> _PROBLEM_: Search the data for "Spinpräzession". Each line containing it is to be copied.

↓

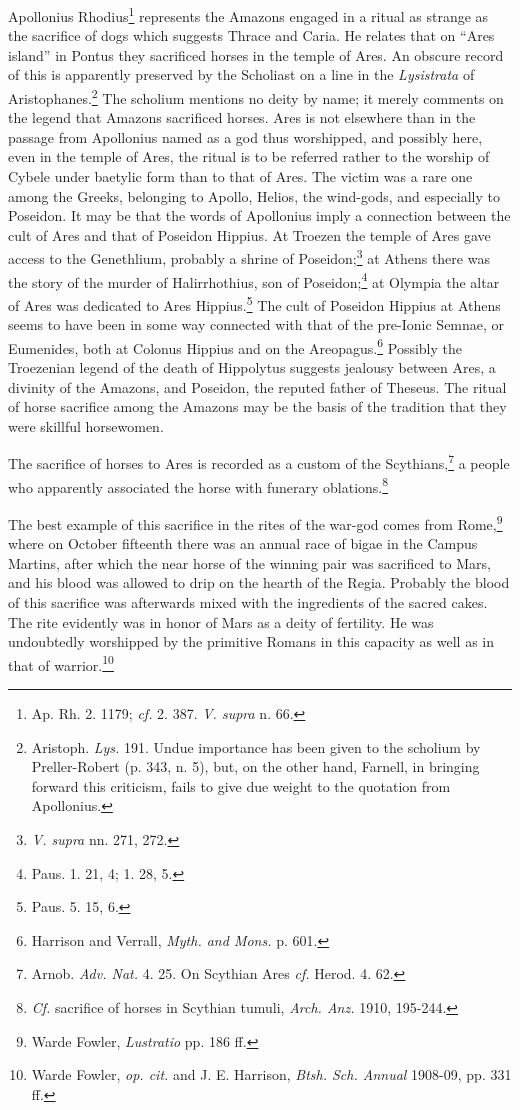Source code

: \documentclass[a4paper, 12pt, oneside]{article}
\begin{document}
Apollonius Rhodius\footnote{Ap. Rh. 2. 1179; \emph{cf.} 2. 387. \emph{V. supra} n. 66.} represents the Amazons engaged in a ritual as strange as the sacrifice of dogs which suggests Thrace and Caria. He relates that on ``Ares island'' in Pontus they sacrificed horses in the temple of Ares. An obscure record of this is apparently preserved by the Scholiast on a line in the \emph{Lysistrata} of Aristophanes.\footnote{Aristoph. \emph{Lys.} 191. Undue importance has been given to the scholium by Preller-Robert (p. 343, n. 5), but, on the other hand, Farnell, in bringing forward this criticism, fails to give due weight to the quotation from Apollonius.} The scholium mentions no deity by name; it merely comments on the legend that Amazons sacrificed horses. Ares is not elsewhere than in the passage from Apollonius named as a god thus worshipped, and possibly here, even in the temple of Ares, the ritual is to be referred rather to the worship of Cybele under baetylic form than to that of Ares. The victim was a rare one among the Greeks, belonging to Apollo, Helios, the wind-gods, and especially to Poseidon. It may be that the words of Apollonius imply a connection between the cult of Ares and that of Poseidon Hippius. At Troezen the temple of Ares gave access to the Genethlium, probably a shrine of Poseidon;\footnote{\emph{V. supra} nn. 271, 272.} at Athens there was the story of the murder of Halirrhothius, son of Poseidon;\footnote{Paus. 1. 21, 4; 1. 28, 5.} at Olympia the altar of Ares was dedicated to Ares Hippius.\footnote{Paus. 5. 15, 6.} The cult of Poseidon Hippius at Athens seems to have been in some way connected with that of the pre-Ionic Semnae, or Eumenides, both at Colonus Hippius and on the Areopagus.\footnote{Harrison and Verrall, \emph{Myth. and Mons.} p. 601.} Possibly the Troezenian legend of the death of Hippolytus suggests jealousy between Ares, a divinity of the Amazons, and Poseidon, the reputed father of Theseus. The ritual of horse sacrifice among the Amazons may be the basis of the tradition that they were skillful horsewomen.

The sacrifice of horses to Ares is recorded as a custom of the Scythians,\footnote{Arnob. \emph{Adv. Nat.} 4. 25. On Scythian Ares \emph{cf.} Herod. 4. 62.} a people who apparently associated the horse with funerary oblations.\footnote{\emph{Cf.} sacrifice of horses in Scythian tumuli, \emph{Arch. Anz.} 1910, 195-244.}

The best example of this sacrifice in the rites of the war-god comes from Rome,\footnote{Warde Fowler, \emph{Lustratio} pp. 186 ff.} where on October fifteenth there was an annual race of bigae in the Campus Martins, after which the near horse of the winning pair was sacrificed to Mars, and his blood was allowed to drip on the hearth of the Regia. Probably the blood of this sacrifice was afterwards mixed with the ingredients of the sacred cakes. The rite evidently was in honor of Mars as a deity of fertility. He was undoubtedly worshipped by the primitive Romans in this capacity as well as in that of warrior.\footnote{Warde Fowler, \emph{op. cit.} and J. E. Harrison, \emph{Btsh. Sch. Annual} 1908-09, pp. 331 ff.}
\end{document}

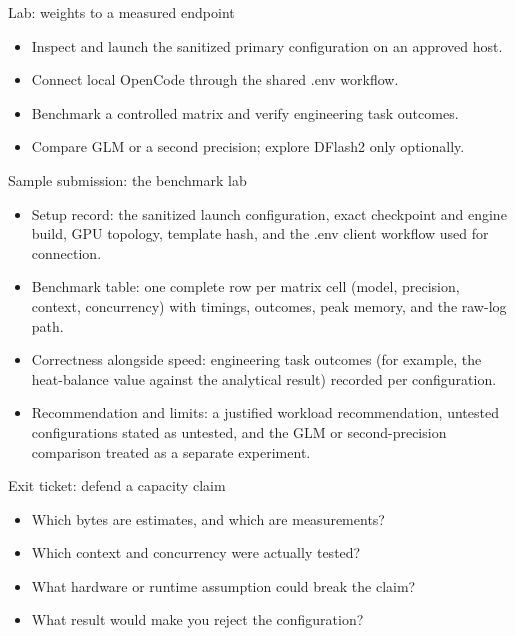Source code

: \documentclass[aspectratio=169,11pt]{beamer}
\begin{document}
\begin{frame}[t,fragile]{Lab: weights to a measured endpoint}
\fontsize{11.5}{14}\selectfont
\begin{itemize}\setlength{\itemsep}{2mm}
\item Inspect and launch the sanitized primary configuration on an approved host.
\item Connect local OpenCode through the shared .env workflow.
\item Benchmark a controlled matrix and verify engineering task outcomes.
\item Compare GLM or a second precision; explore DFlash2 only optionally.
\end{itemize}
\end{frame}
\begin{frame}[t,fragile]{Sample submission: the benchmark lab}
\fontsize{11.5}{14}\selectfont
\begin{itemize}\setlength{\itemsep}{2mm}
\item Setup record: the sanitized launch configuration, exact checkpoint and engine build, GPU topology, template hash, and the .env client workflow used for connection.
\item Benchmark table: one complete row per matrix cell (model, precision, context, concurrency) with timings, outcomes, peak memory, and the raw-log path.
\item Correctness alongside speed: engineering task outcomes (for example, the heat-balance value against the analytical result) recorded per configuration.
\item Recommendation and limits: a justified workload recommendation, untested configurations stated as untested, and the GLM or second-precision comparison treated as a separate experiment.
\end{itemize}
\end{frame}
\begin{frame}[t,fragile]{Exit ticket: defend a capacity claim}
\fontsize{11.5}{14}\selectfont
\begin{itemize}\setlength{\itemsep}{2mm}
\item Which bytes are estimates, and which are measurements?
\item Which context and concurrency were actually tested?
\item What hardware or runtime assumption could break the claim?
\item What result would make you reject the configuration?
\end{itemize}
\end{frame}
\end{document}
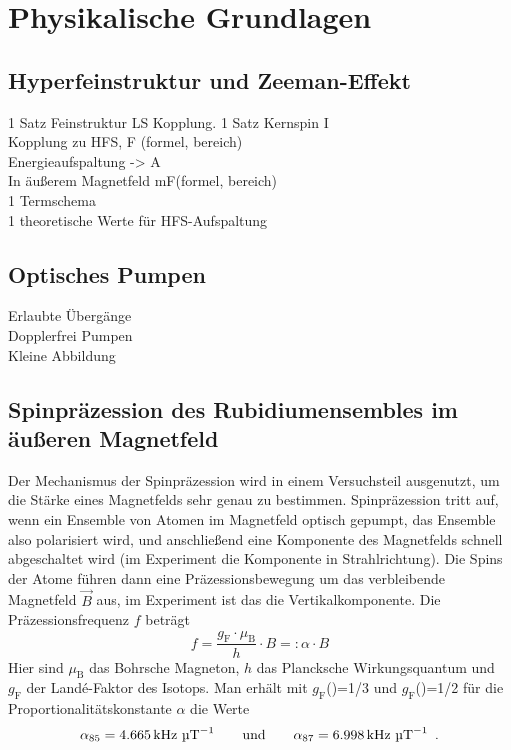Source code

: \section{Physikalische Grundlagen}

\subsection{Hyperfeinstruktur und Zeeman-Effekt}
1 Satz Feinstruktur LS Kopplung. 1 Satz Kernspin I \\
Kopplung zu HFS, F (formel, bereich) \\
Energieaufspaltung -> A \\
In äußerem Magnetfeld mF(formel, bereich) \\
1 Termschema \\
1 theoretische Werte für HFS-Aufspaltung

\subsection{Optisches Pumpen}
Erlaubte Übergänge \\
Dopplerfrei Pumpen \\
Kleine Abbildung 

\subsection{Spinpräzession des Rubidiumensembles im äußeren Magnetfeld}
Der Mechanismus der Spinpräzession wird in einem Versuchsteil ausgenutzt,
um die Stärke eines Magnetfelds sehr genau zu bestimmen.
Spinpräzession tritt auf, wenn ein Ensemble von Atomen im Magnetfeld optisch gepumpt,
das Ensemble also polarisiert wird, und anschließend eine Komponente
des Magnetfelds schnell abgeschaltet wird (im Experiment die Komponente in Strahlrichtung).
Die Spins der Atome führen dann eine Präzessionsbewegung um das verbleibende Magnetfeld $\vec{B}$ aus,
im Experiment ist das die Vertikalkomponente.  %
Die Präzessionsfrequenz $f$ beträgt \cite{staatsex}
\begin{equation}
    \label{eq:gr:spinpräz}
    f=\frac{g_\text{F} \cdot \mu_\text{B}}{h} \cdot B=: \alpha \cdot B
\end{equation}
Hier sind $\mu_\text{B}$ das Bohrsche Magneton, $h$ das Plancksche Wirkungsquantum und
$g_\text{F}$ der Landé-Faktor des Isotops.
Man erhält mit $g_\text{F}$()=1/3 und $g_\text{F}$()=1/2 \cite{staatsex} für
die Proportionalitätskonstante $\alpha$ die Werte
\begin{equation}
    \label{eq:gr:alpha}
    \alpha_{85}=4.665\,\text{kHz } \text{\textmu T}^{-1} \qquad \text{und} \qquad	\alpha_{87}=6.998\,\text{kHz } \text{\textmu T}^{-1} \ \, .
\end{equation}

↑

> _REPLY TO THE EXERCISE_:
\subsection{Spinpräzession des Rubidiumensembles im äußeren Magnetfeld}
Der Mechanismus der Spinpräzession wird in einem Versuchsteil ausgenutzt,
Spinpräzession tritt auf, wenn ein Ensemble von Atomen im Magnetfeld optisch gepumpt,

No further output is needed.